Plain-text document sources:
>>>>>
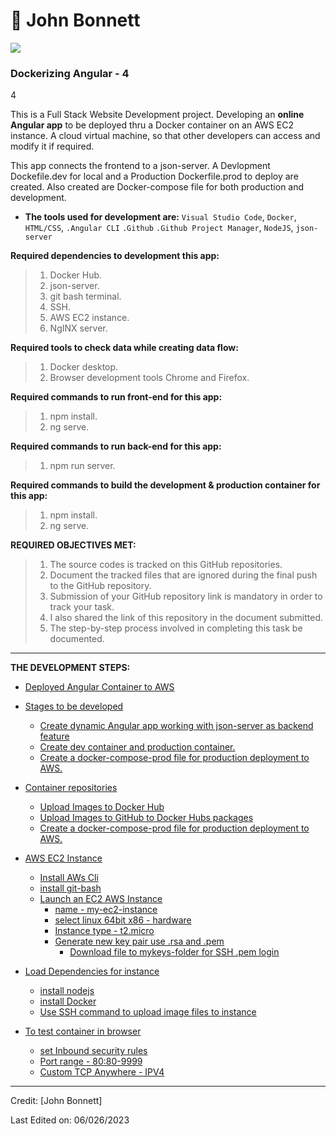 # 🤵 John Bonnett

<p align="center">

![](https://camo.githubusercontent.com/992babdffd8c74a1502de375fbdf7e4d54773242/68747470733a2f2f6d656469612e67697068792e636f6d2f6d656469612f53576f536b4e36447854737a71494b4571762f67697068792e676966)

### Dockerizing Angular - 4
 4

This is a Full Stack Website Development project. Developing an **online Angular app** to be deployed thru a Docker container on an AWS EC2 instance. A cloud virtual machine, so that other developers can access and modify it if required.

This app connects the frontend to a json-server. A Devlopment Dockefile.dev for local and a Production Dockerfile.prod to deploy are created. Also created are Docker-compose file for both production and development.

- **The tools used for development are:** ```Visual Studio Code```, ```Docker```, ```HTML/CSS```, ```.Angular CLI``` ```.Github``` ```.Github Project Manager```, ```NodeJS```, ```json-server```


**Required dependencies to development this app:**

  > 1. Docker Hub.
  > 2. json-server.
  > 3. git bash terminal.
  > 4. SSH.
  > 5. AWS EC2 instance.
  > 6. NgINX server.
  
  **Required tools to check data while creating data flow:**
  
  > 1. Docker desktop.
  > 2. Browser development tools Chrome and Firefox.

**Required commands to run front-end for this app:**

  > 1. npm install.
  > 2. ng serve.
  
  **Required commands to run back-end for this app:**

  > 1. npm run server.

  **Required commands to build the development & production container for this app:**

  > 1. npm install.
  > 2. ng serve.

**REQUIRED OBJECTIVES MET:**

  > 1. The source codes is tracked on this GitHub repositories.
  > 2. Document the tracked files that are ignored during the final push to the GitHub repository.
  > 3.  Submission of your GitHub repository link is mandatory in order to track your task.
  > 4. I also shared the link of this repository in the document submitted.
  > 5.  The step-by-step process involved in completing this task be documented.

---
**THE DEVELOPMENT STEPS:**

- [Deployed Angular Container to AWS ](#markdown)
- [Stages to be developed](#markdown-syntax-extensions)
  - [Create dynamic Angular app working with json-server as backend feature ](#markdown-extended-mde)
  - [Create dev container and production container.](#markdown-extended-mde) 
  - [Create a docker-compose-prod file for production deployment to AWS.](#markdown-extended-mde)
- [Container repositories](#markdown-syntax-extensions)
  - [Upload Images to Docker Hub ](#markdown-extended-mde)
  - [Upload Images to GitHub to Docker Hubs packages](#markdown-extended-mde) 
  - [Create a docker-compose-prod file for production deployment to AWS.](#markdown-extended-mde)
- [AWS EC2 Instance](#markdown-syntax-extensions)
   - [Install AWs Cli](#markdown-extended-mde)
  - [install git-bash](#markdown-extended-mde) 
  - [Launch an EC2 AWS Instance](#markdown-extended-mde)
    - [name - my-ec2-instance](#markdown-extended-mde)
     - [select linux 64bit x86 - hardware](#markdown-extended-mde)
      - [Instance type - t2.micro](#markdown-extended-mde)
      - [Generate new key pair use .rsa and .pem](#markdown-extended-mde)
         - [Download  file to mykeys-folder for SSH .pem login](#markdown-extended-mde)
- [Load Dependencies for instance](#markdown-syntax-extensions)
  - [install nodejs ](#markdown-extended-mde)
  - [install Docker](#markdown-extended-mde)
  - [Use SSH command to upload image files to instance](#markdown-extended-mde) 

- [To test container in browser](#markdown-syntax-extensions)
  - [set Inbound security rules](#markdown-extended-mde)
  - [Port range - 80:80-9999](#markdown-extended-mde)
  - [Custom TCP Anywhere - IPV4](#markdown-extended-mde)   
  
---

Credit: [John Bonnett]

Last Edited on: 06/026/2023

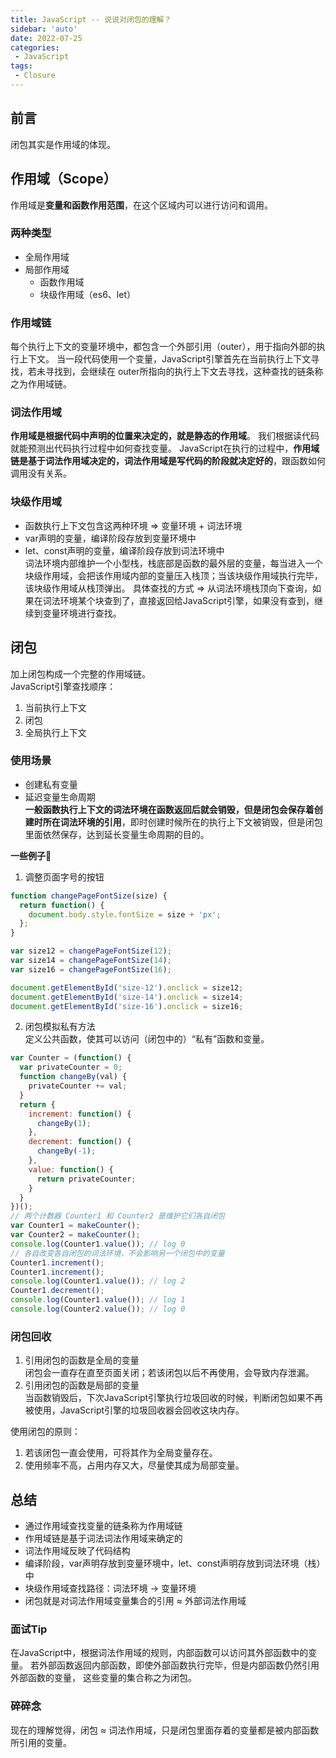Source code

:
 ```yaml
---
title: JavaScript -- 说说对闭包的理解？
sidebar: 'auto'
date: 2022-07-25
categories:
 - JavaScript
tags:
 - Closure
---
```


## 前言
闭包其实是作用域的体现。

## 作用域（Scope）
作用域是**变量和函数作用范围**，在这个区域内可以进行访问和调用。

### 两种类型
- 全局作用域
- 局部作用域
  * 函数作用域
  * 块级作用域（es6、let）

### 作用域链
每个执行上下文的变量环境中，都包含一个外部引用（outer），用于指向外部的执行上下文。
当一段代码使用一个变量，JavaScript引擎首先在当前执行上下文寻找，若未寻找到，会继续在
outer所指向的执行上下文去寻找，这种查找的链条称之为作用域链。

### 词法作用域
**作用域是根据代码中声明的位置来决定的，就是静态的作用域**。
我们根据读代码就能预测出代码执行过程中如何查找变量。
JavaScript在执行的过程中，**作用域链是基于词法作用域决定的，词法作用域是写代码的阶段就决定好的**，跟函数如何调用没有关系。

### 块级作用域
- 函数执行上下文包含这两种环境 => 变量环境 + 词法环境
- var声明的变量，编译阶段存放到变量环境中
- let、const声明的变量，编译阶段存放到词法环境中<br/>
词法环境内部维护一个小型栈，栈底部是函数的最外层的变量，每当进入一个块级作用域，会把该作用域内部的变量压入栈顶；当该块级作用域执行完毕，该块级作用域从栈顶弹出。
具体查找的方式 => 从词法环境栈顶向下查询，如果在词法环境某个块查到了，直接返回给JavaScript引擎，如果没有查到，继续到变量环境进行查找。

## 闭包
加上闭包构成一个完整的作用域链。<br/>
JavaScript引擎查找顺序：
1. 当前执行上下文
2. 闭包
3. 全局执行上下文

### 使用场景
* 创建私有变量
* 延迟变量生命周期<br/>
  **一般函数执行上下文的词法环境在函数返回后就会销毁，但是闭包会保存着创建时所在词法环境的引用**，即时创建时候所在的执行上下文被销毁，但是闭包里面依然保存，达到延长变量生命周期的目的。

**一些例子**🌰<br/>
1. 调整页面字号的按钮
```js
function changePageFontSize(size) {
  return function() {
    document.body.style.fontSize = size + 'px';
  };
}

var size12 = changePageFontSize(12);
var size14 = changePageFontSize(14);
var size16 = changePageFontSize(16);

document.getElementById('size-12').onclick = size12;
document.getElementById('size-14').onclick = size14;
document.getElementById('size-16').onclick = size16;
```
2. 闭包模拟私有方法<br/>
   定义公共函数，使其可以访问（闭包中的）“私有”函数和变量。
```js
var Counter = (function() {
  var privateCounter = 0;
  function changeBy(val) {
    privateCounter += val;
  }
  return {
    increment: function() {
      changeBy(1);
    },
    decrement: function() {
      changeBy(-1);
    },
    value: function() {
      return privateCounter;
    }
  }
})();
// 两个计数器 Counter1 和 Counter2 是维护它们各自闭包
var Counter1 = makeCounter();
var Counter2 = makeCounter();
console.log(Counter1.value()); // log 0
// 各自改变各自闭包的词法环境，不会影响另一个闭包中的变量
Counter1.increment();
Counter1.increment();
console.log(Counter1.value()); // log 2
Counter1.decrement();
console.log(Counter1.value()); // log 1
console.log(Counter2.value()); // log 0
```
### 闭包回收
1. 引用闭包的函数是全局的变量<br/>
   闭包会一直存在直至页面关闭；若该闭包以后不再使用，会导致内存泄漏。
2. 引用闭包的函数是局部的变量<br/>
   当函数销毁后，下次JavaScript引擎执行垃圾回收的时候，判断闭包如果不再被使用，JavaScript引擎的垃圾回收器会回收这块内存。<br/>

使用闭包的原则：
1. 若该闭包一直会使用，可将其作为全局变量存在。
2. 使用频率不高，占用内存又大，尽量使其成为局部变量。

## 总结
* 通过作用域查找变量的链条称为作用域链
* 作用域链是基于词法词法作用域来确定的
* 词法作用域反映了代码结构
* 编译阶段，var声明存放到变量环境中，let、const声明存放到词法环境（栈）中
* 块级作用域查找路径：词法环境 -> 变量环境
* 闭包就是对词法作用域变量集合的引用 ≈ 外部词法作用域
### 面试Tip
在JavaScript中，根据词法作用域的规则，内部函数可以访问其外部函数中的变量。
若外部函数返回内部函数，即使外部函数执行完毕，但是内部函数仍然引用外部函数的变量，
这些变量的集合称之为闭包。
### 碎碎念
现在的理解觉得，闭包 ≈ 词法作用域，只是闭包里面存着的变量都是被内部函数所引用的变量。
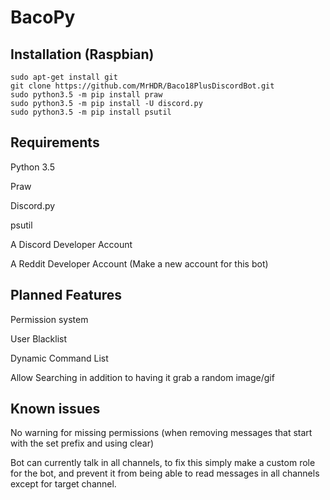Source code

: # BacoPy

## Installation (Raspbian)

```
sudo apt-get install git
git clone https://github.com/MrHDR/Baco18PlusDiscordBot.git
sudo python3.5 -m pip install praw
sudo python3.5 -m pip install -U discord.py
sudo python3.5 -m pip install psutil
```

## Requirements
Python 3.5

Praw

Discord.py

psutil

A Discord Developer Account

A Reddit Developer Account (Make a new account for this bot)

## Planned Features

Permission system

User Blacklist

Dynamic Command List

Allow Searching in addition to having it grab a random image/gif

## Known issues
No warning for missing permissions (when removing messages that start with the set prefix and using clear)

Bot can currently talk in all channels, to fix this simply make a custom role for the bot, and prevent it from being able to read messages in all channels except for target channel.
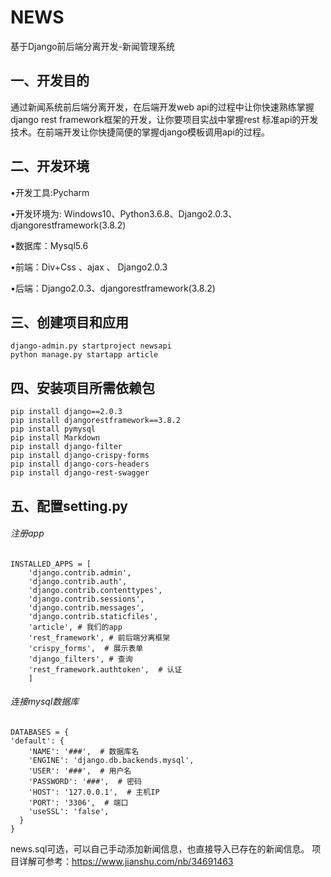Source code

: # NEWS
基于Django前后端分离开发-新闻管理系统


## 一、开发目的
通过新闻系统前后端分离开发，在后端开发web api的过程中让你快速熟练掌握django rest framework框架的开发，让你要项目实战中掌握rest 标准api的开发技术。在前端开发让你快捷简便的掌握django模板调用api的过程。

## 二、开发环境
•开发工具:Pycharm

•开发环境为: Windows10、Python3.6.8、Django2.0.3、djangorestframework(3.8.2)

•数据库：Mysql5.6

•前端：Div+Css 、ajax 、 Django2.0.3

•后端：Django2.0.3、djangorestframework(3.8.2)

## 三、创建项目和应用
```
django-admin.py startproject newsapi
python manage.py startapp article
```
## 四、安装项目所需依赖包
```
pip install django==2.0.3
pip install djangorestframework==3.8.2
pip install pymysql
pip install Markdown
pip install django-filter
pip install django-crispy-forms
pip install django-cors-headers
pip install django-rest-swagger
```
## 五、配置setting.py
###### 注册app
```
INSTALLED_APPS = [
    'django.contrib.admin',
    'django.contrib.auth',
    'django.contrib.contenttypes',
    'django.contrib.sessions',
    'django.contrib.messages',
    'django.contrib.staticfiles',
    'article', # 我们的app
    'rest_framework', # 前后端分离框架
    'crispy_forms',  # 展示表单
    'django_filters', # 查询
    'rest_framework.authtoken',  # 认证
    ]
```
###### 连接mysql数据库
```
DATABASES = {
'default': {
    'NAME': '###',  # 数据库名
    'ENGINE': 'django.db.backends.mysql',
    'USER': '###',  # 用户名
    'PASSWORD': '###',  # 密码
    'HOST': '127.0.0.1',  # 主机IP
    'PORT': '3306',  # 端口
    'useSSL': 'false',
  }
}
```
news.sql可选，可以自己手动添加新闻信息，也直接导入已存在的新闻信息。
项目详解可参考：https://www.jianshu.com/nb/34691463
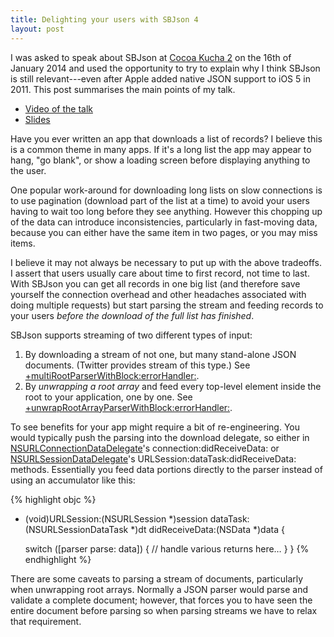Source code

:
 ```yaml
---
title: Delighting your users with SBJson 4
layout: post
---
```


I was asked to speak about SBJson at [Cocoa Kucha 2](http://blog.cocoapods.org/Cocoa-Kucha-2/) on the 16th of January 2014 and used the opportunity to try to explain why I think SBJson is still relevant---even after Apple added native JSON support to iOS 5 in 2011. This post summarises the main points of my talk.

* [Video of the talk](https://vimeo.com/86478323)
* [Slides](https://speakerdeck.com/stig/delighting-your-users-with-sbjson-4)

Have you ever written an app that downloads a list of records? I believe this is a common theme in many apps. If it's a long list the app may appear to hang, "go blank", or show a loading screen before displaying anything to the user.

One popular work-around for downloading long lists on slow connections is to use pagination (download part of the list at a time) to avoid your users having to wait too long before they see anything. However this chopping up of the data can introduce inconsistencies, particularly in fast-moving data, because you can either have the same item in two pages, or you may miss items.

I believe it may not always be necessary to put up with the above tradeoffs. I assert that users usually care about time to first record, not time to last. With SBJson you can get all records in one big list (and therefore save yourself the connection overhead and other headaches associated with doing multiple requests) but start parsing the stream and feeding records to your users *before the download of the full list has finished*.

SBJson supports streaming of two different types of input:

1. By downloading a stream of not one, but many stand-alone JSON documents. (Twitter provides stream of this type.) See [+multiRootParserWithBlock:errorHandler:](http://cocoadocs.org/docsets/SBJson/4.0.0/Classes/SBJson4Parser.html#//api/name/multiRootParserWithBlock:errorHandler:).
2. By *unwrapping a root array* and feed every top-level element inside the root to your application, one by one. See [+unwrapRootArrayParserWithBlock:errorHandler:](http://cocoadocs.org/docsets/SBJson/4.0.0/Classes/SBJson4Parser.html#//api/name/unwrapRootArrayParserWithBlock:errorHandler:).

To see benefits for your app might require a bit of re-engineering. You would typically push the parsing into the download delegate, so either in [NSURLConnectionDataDelegate](https://developer.apple.com/library/mac/documentation/Foundation/Reference/NSURLConnectionDataDelegate_protocol/Reference/Reference.html)'s connection:didReceiveData: or [NSURLSessionDataDelegate](https://developer.apple.com/library/ios/documentation/Foundation/Reference/NSURLSessionDataDelegate_protocol/Reference/Reference.html)'s URLSession:dataTask:didReceiveData: methods. Essentially you feed data portions directly to the parser instead of using an accumulator like this:

{% highlight objc %}
- (void)URLSession:(NSURLSession *)session
          dataTask:(NSURLSessionDataTask *)dt
    didReceiveData:(NSData *)data {

    switch ([parser parse: data]) {
       // handle various returns here…
   }
}
{% endhighlight %}

There are some caveats to parsing a stream of documents, particularly when unwrapping  root arrays. Normally a JSON parser would parse and validate a complete document; however, that forces you to have seen the entire document before parsing so when parsing streams we have to relax that requirement.
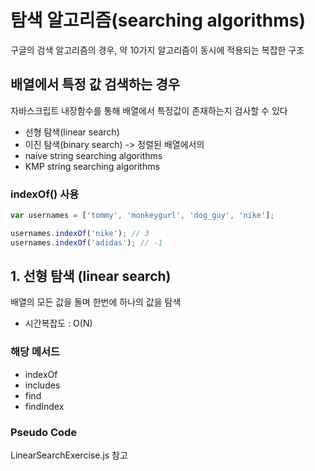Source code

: # 탐색 알고리즘(searching algorithms)

구글의 검색 알고리즘의 경우, 약 10가지 알고리즘이 동시에 적용되는 복잡한 구조

## 배열에서 특정 값 검색하는 경우

자바스크립트 내장함수를 통해 배열에서 특정값이 존재하는지 검사할 수 있다

- 선형 탐색(linear search)
- 이진 탐색(binary search) -> 정렬된 배열에서의
- naive string searching algorithms
- KMP string searching algorithms

### indexOf() 사용

```js
var usernames = ['tommy', 'monkeygurl', 'dog_guy', 'nike'];

usernames.indexOf('nike'); // 3
usernames.indexOf('adidas'); // -1
```

## 1. 선형 탐색 (linear search)

배열의 모든 값을 돌며 한번에 하나의 값을 탐색

- 시간복잡도 : O(N)

### 해당 메서드

- indexOf
- includes
- find
- findIndex

### Pseudo Code

LinearSearchExercise.js 참고

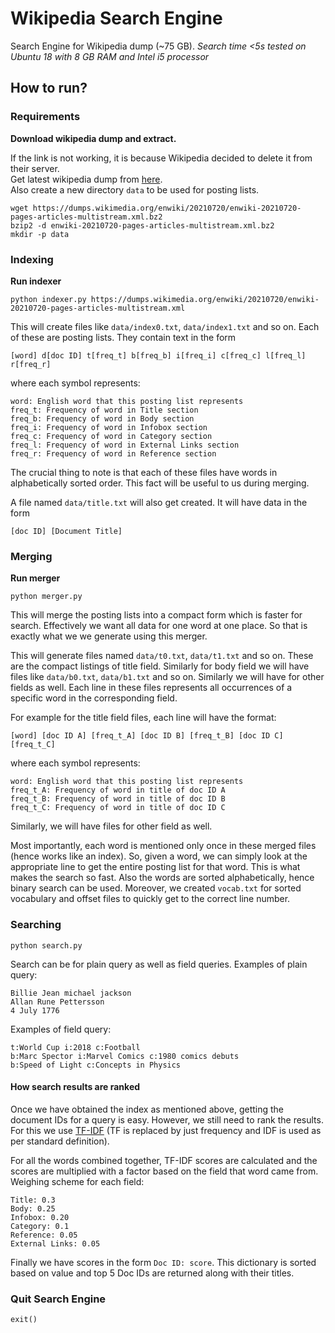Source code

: # Wikipedia Search Engine
Search Engine for Wikipedia dump (~75 GB).
*Search time <5s tested on Ubuntu 18 with 8 GB RAM and Intel i5 processor*

## How to run?
### Requirements
**Download wikipedia dump and extract.**

If the link is not working, it is because Wikipedia decided to delete it from their server.
<br>
Get latest wikipedia dump from [here](https://dumps.wikimedia.org/enwiki/).
<br>
Also create a new directory `data` to be used for posting lists.
```
wget https://dumps.wikimedia.org/enwiki/20210720/enwiki-20210720-pages-articles-multistream.xml.bz2
bzip2 -d enwiki-20210720-pages-articles-multistream.xml.bz2
mkdir -p data
```
### Indexing
**Run indexer**
```
python indexer.py https://dumps.wikimedia.org/enwiki/20210720/enwiki-20210720-pages-articles-multistream.xml
```
This will create files like `data/index0.txt`, `data/index1.txt` and so on.
Each of these are posting lists. They contain text in the form
```
[word] d[doc ID] t[freq_t] b[freq_b] i[freq_i] c[freq_c] l[freq_l] r[freq_r]
```
where each symbol represents:
```
word: English word that this posting list represents
freq_t: Frequency of word in Title section
freq_b: Frequency of word in Body section
freq_i: Frequency of word in Infobox section
freq_c: Frequency of word in Category section
freq_l: Frequency of word in External Links section
freq_r: Frequency of word in Reference section
```
The crucial thing to note is that each of these files have words in alphabetically sorted order. This fact will be useful to us during merging.

A file named `data/title.txt` will also get created. It will have data in the form
```
[doc ID] [Document Title]
```
### Merging
**Run merger**
```
python merger.py
```
This will merge the posting lists into a compact form which is faster for search. Effectively we want all data for one word at one place. So that is exactly what we we generate using this merger.

This will generate files named `data/t0.txt`, `data/t1.txt` and so on. These are the compact listings of title field. Similarly for body field we will have files like `data/b0.txt`, `data/b1.txt` and so on. Similarly we will have for other fields as well.
Each line in these files represents all occurrences of a specific word in the corresponding field.

For example for the title field files, each line will have the format:
```
[word] [doc ID A] [freq_t_A] [doc ID B] [freq_t_B] [doc ID C] [freq_t_C]
```
where each symbol represents:
```
word: English word that this posting list represents
freq_t_A: Frequency of word in title of doc ID A
freq_t_B: Frequency of word in title of doc ID B
freq_t_C: Frequency of word in title of doc ID C
```
Similarly, we will have files for other field as well.

Most importantly, each word is mentioned only once in these merged files (hence works like an index). So, given a word, we can simply look at the appropriate line to get the entire posting list for that word. This is what makes the search so fast. Also the words are sorted alphabetically, hence binary search can be used. Moreover, we created `vocab.txt` for sorted vocabulary and offset files to quickly get to the correct line number.


### Searching
```
python search.py
```
Search can be for plain query as well as field queries.
Examples of plain query:
```
Billie Jean michael jackson
Allan Rune Pettersson
4 July 1776
```

Examples of field query:
```
t:World Cup i:2018 c:Football
b:Marc Spector i:Marvel Comics c:1980 comics debuts
b:Speed of Light c:Concepts in Physics
```

#### How search results are ranked
Once we have obtained the index as mentioned above, getting the document IDs for a query is easy. However, we still need to rank the results.
For this we use [TF-IDF](https://en.wikipedia.org/wiki/Tf%E2%80%93idf) (TF is replaced by just frequency and IDF is used as per standard definition).

For all the words combined together, TF-IDF scores are calculated and the scores are multiplied with a factor based on the field that word came from.
Weighing scheme for each field:
```
Title: 0.3
Body: 0.25
Infobox: 0.20
Category: 0.1
Reference: 0.05
External Links: 0.05
```
Finally we have scores in the form `Doc ID: score`. This dictionary is sorted based on value and top 5 Doc IDs are returned along with their titles.


### Quit Search Engine
```
exit()
```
<<<<<
Set down, exactly as they appear, the line holding "Finally we have" and every line after it until the records end.

WRITTEN ANSWER:
Finally we have scores in the form `Doc ID: score`. This dictionary is sorted based on value and top 5 Doc IDs are returned along with their titles.


### Quit Search Engine
```
exit()
```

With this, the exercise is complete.